La scène est des plus simples. Ce n’est qu’un rideau flottant au vent reproduisant les vagues que l’on tend entre deux poteaux, dans la salle principale de la pagode. Les uns manipulent les marionnettes, d’autres chantent, d’autres encore jouent des percussions derrière le rideau, le visage tourné vers les autels dédiés à Bouddha et au génie fondateur Tu Dao Hanh. Les statues d’ordinaire insensibles semblent devenir soudainement des êtres vivants qui communiquent au son de chansons racontant des contes anciens, lesquels portent sur les mérites des rois, sur la paix, l’éthique, l’attachement familial, l’amour... Doan Huu Song, membre de la troupe villageoise: “C’est très difficile d’apprendre une chanson servant à la représentation de marionnettes, d’autant plus que le chanteur doit entrer en harmonie avec les percussions et les danses. Le chant, la musique et la danse doivent former un tout parfait.”
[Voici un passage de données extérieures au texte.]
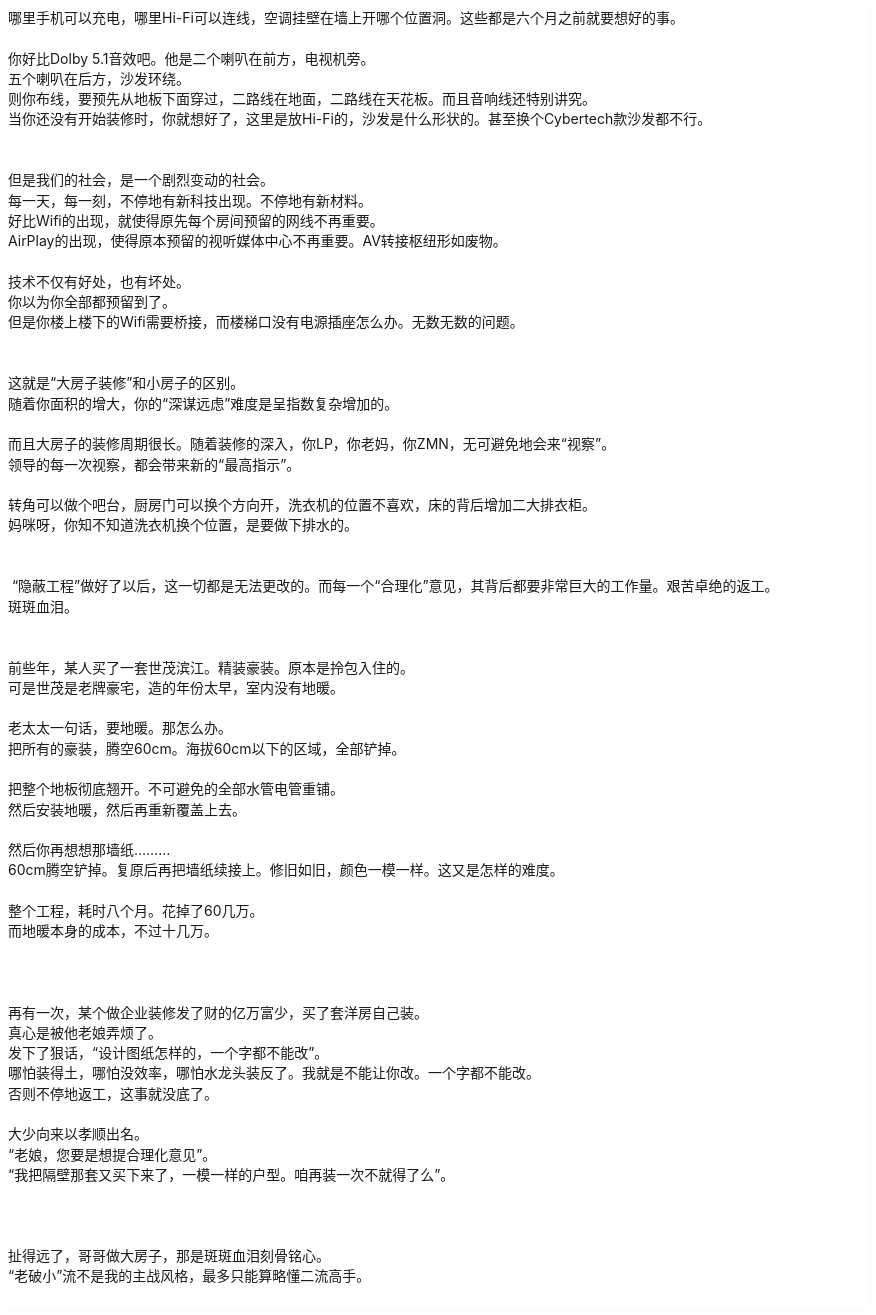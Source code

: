 哪里手机可以充电，哪里Hi-Fi可以连线，空调挂壁在墙上开哪个位置洞。这些都是六个月之前就要想好的事。<br>
&nbsp;<br>
你好比Dolby 5.1音效吧。他是二个喇叭在前方，电视机旁。<br>
五个喇叭在后方，沙发环绕。<br>
则你布线，要预先从地板下面穿过，二路线在地面，二路线在天花板。而且音响线还特别讲究。<br>
当你还没有开始装修时，你就想好了，这里是放Hi-Fi的，沙发是什么形状的。甚至换个Cybertech款沙发都不行。<br>
&nbsp;<br>
&nbsp;<br>
但是我们的社会，是一个剧烈变动的社会。<br>
每一天，每一刻，不停地有新科技出现。不停地有新材料。<br>
好比Wifi的出现，就使得原先每个房间预留的网线不再重要。<br>
AirPlay的出现，使得原本预留的视听媒体中心不再重要。AV转接枢纽形如废物。<br>
&nbsp;<br>
技术不仅有好处，也有坏处。<br>
你以为你全部都预留到了。<br>
但是你楼上楼下的Wifi需要桥接，而楼梯口没有电源插座怎么办。无数无数的问题。<br>
&nbsp;<br>
&nbsp;<br>
这就是“大房子装修”和小房子的区别。<br>
随着你面积的增大，你的“深谋远虑”难度是呈指数复杂增加的。<br>
&nbsp;<br>
而且大房子的装修周期很长。随着装修的深入，你LP，你老妈，你ZMN，无可避免地会来“视察”。<br>
领导的每一次视察，都会带来新的“最高指示”。<br>
&nbsp;<br>
转角可以做个吧台，厨房门可以换个方向开，洗衣机的位置不喜欢，床的背后增加二大排衣柜。<br>
妈咪呀，你知不知道洗衣机换个位置，是要做下排水的。<br>
&nbsp;<br>
&nbsp;<br>
&nbsp;“隐蔽工程”做好了以后，这一切都是无法更改的。而每一个“合理化”意见，其背后都要非常巨大的工作量。艰苦卓绝的返工。<br>
斑斑血泪。<br>
&nbsp;<br>
&nbsp;<br>
前些年，某人买了一套世茂滨江。精装豪装。原本是拎包入住的。<br>
可是世茂是老牌豪宅，造的年份太早，室内没有地暖。<br>
&nbsp;<br>
老太太一句话，要地暖。那怎么办。<br>
把所有的豪装，腾空60cm。海拔60cm以下的区域，全部铲掉。<br>
&nbsp;<br>
把整个地板彻底翘开。不可避免的全部水管电管重铺。<br>
然后安装地暖，然后再重新覆盖上去。<br>
&nbsp;<br>
然后你再想想那墙纸………<br>
60cm腾空铲掉。复原后再把墙纸续接上。修旧如旧，颜色一模一样。这又是怎样的难度。<br>
&nbsp;<br>
整个工程，耗时八个月。花掉了60几万。<br>
而地暖本身的成本，不过十几万。<br>
&nbsp;<br>
&nbsp;<br>
&nbsp;<br>
再有一次，某个做企业装修发了财的亿万富少，买了套洋房自己装。<br>
真心是被他老娘弄烦了。<br>
发下了狠话，“设计图纸怎样的，一个字都不能改”。<br>
哪怕装得土，哪怕没效率，哪怕水龙头装反了。我就是不能让你改。一个字都不能改。<br>
否则不停地返工，这事就没底了。<br>
&nbsp;<br>
大少向来以孝顺出名。<br>
“老娘，您要是想提合理化意见”。<br>
“我把隔壁那套又买下来了，一模一样的户型。咱再装一次不就得了么”。<br>
&nbsp;<br>
&nbsp;<br>
&nbsp;<br>
扯得远了，哥哥做大房子，那是斑斑血泪刻骨铭心。<br>
“老破小”流不是我的主战风格，最多只能算略懂二流高手。<br>
&nbsp;<br>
Les représentations de marionnettes à la pagode Dai Bi conduisent notre âme vers un monde spirituel typiquement vietnamien, où règnent les valeurs du Vrai, du Bon et du Beau. Les chercheurs sont en train d’élaborer un dossier qu’ils soumettront au Ministère de la Culture, des Sports et du Tourisme, pour un classement de ces marionnettes à têtes de bois au patrimoine culturel national.